It’s better to oversleep and miss the boat then get up early and sink.
(Elizabeth Jane Howard)
This book proposal about female writers of the mid-20th century was actually commissioned a couple of years ago, but after much thought I decided not to do it.
Which went down quite badly - and I suppose was very annoying. Writers are annoying. Very few of us are like the passive creation of one of my ‘women’, Anita Brookner, whose romantic novelist protagonist in Hotel Du Lac always submits her typescripts ahead of deadline (imagine!!!)
My main reason for backing out was that a serious biography of Jean Rhys (above) - one of the book’s chief subjects, along with Elizabeth Jane Howard and Elizabeth Taylor - had recently been published and it seemed perverse to proceed.
But I was also sincere in my belief that the premise behind the book, that these writers were undervalued, had ceased to be true. Perhaps not true of certain individuals (Rhys, except for Wide Sargasso Sea?). But the quasi-feminist idea that they were undervalued essentially because they were female - ‘woman’s writers’ - now seemed a bit #metooforthesakeofit.

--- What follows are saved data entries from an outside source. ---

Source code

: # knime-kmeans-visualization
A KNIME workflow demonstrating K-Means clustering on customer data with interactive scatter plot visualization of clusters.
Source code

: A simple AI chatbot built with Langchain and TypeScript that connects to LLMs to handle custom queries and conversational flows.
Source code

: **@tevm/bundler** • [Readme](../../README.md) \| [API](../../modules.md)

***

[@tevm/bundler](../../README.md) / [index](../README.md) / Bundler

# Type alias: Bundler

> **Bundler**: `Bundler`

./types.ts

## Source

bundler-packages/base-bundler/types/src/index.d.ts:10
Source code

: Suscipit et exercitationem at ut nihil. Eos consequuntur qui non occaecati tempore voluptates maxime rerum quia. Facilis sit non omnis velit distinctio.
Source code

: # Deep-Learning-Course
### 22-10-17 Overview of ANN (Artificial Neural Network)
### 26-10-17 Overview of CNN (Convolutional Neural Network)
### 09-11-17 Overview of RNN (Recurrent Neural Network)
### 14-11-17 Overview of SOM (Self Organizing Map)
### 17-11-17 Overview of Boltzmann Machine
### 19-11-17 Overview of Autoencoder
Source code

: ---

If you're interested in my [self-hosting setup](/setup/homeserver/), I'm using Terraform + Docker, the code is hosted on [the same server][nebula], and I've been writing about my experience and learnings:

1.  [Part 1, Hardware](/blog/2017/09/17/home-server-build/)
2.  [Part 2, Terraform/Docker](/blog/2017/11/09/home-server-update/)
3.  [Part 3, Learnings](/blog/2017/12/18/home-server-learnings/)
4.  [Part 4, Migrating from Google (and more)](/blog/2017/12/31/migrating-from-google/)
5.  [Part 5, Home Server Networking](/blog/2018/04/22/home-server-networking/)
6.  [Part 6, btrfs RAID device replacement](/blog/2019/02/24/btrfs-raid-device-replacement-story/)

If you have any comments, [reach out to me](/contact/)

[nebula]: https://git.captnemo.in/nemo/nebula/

I had waited too long - I thought.
For instance: having worshipped EJ Howard since my teenage years, and dreamed for some time of writing about her, I realized that, post-Cazalets (which I admired far less than the early stuff), she was being feted all over the place. I remember a radio book programme in which plaudits were heaped upon her like cushions on a hotel king-size and saying to myself: on the one hand this is great, but on the other (selfish) hand, you have missed the EJH boat. I read her biography, which gave a strange impression of not much liking her work, and was slightly vexed by that too.
Elizabeth Taylor: ditto. The ‘other’ ET - not the sumptuous diamond-drenched one, but the literary genius disguised as a well-to-do Buckinghamshire housewife - had surely become ‘the’ ET. Again her biography left me slightly frustrated, in this case because it gave an impression of not approving of her lifestyle - why was she sitting in pubs in Penn, when she could have been at literary parties? (I’m with ET on that one). But undervalued: no.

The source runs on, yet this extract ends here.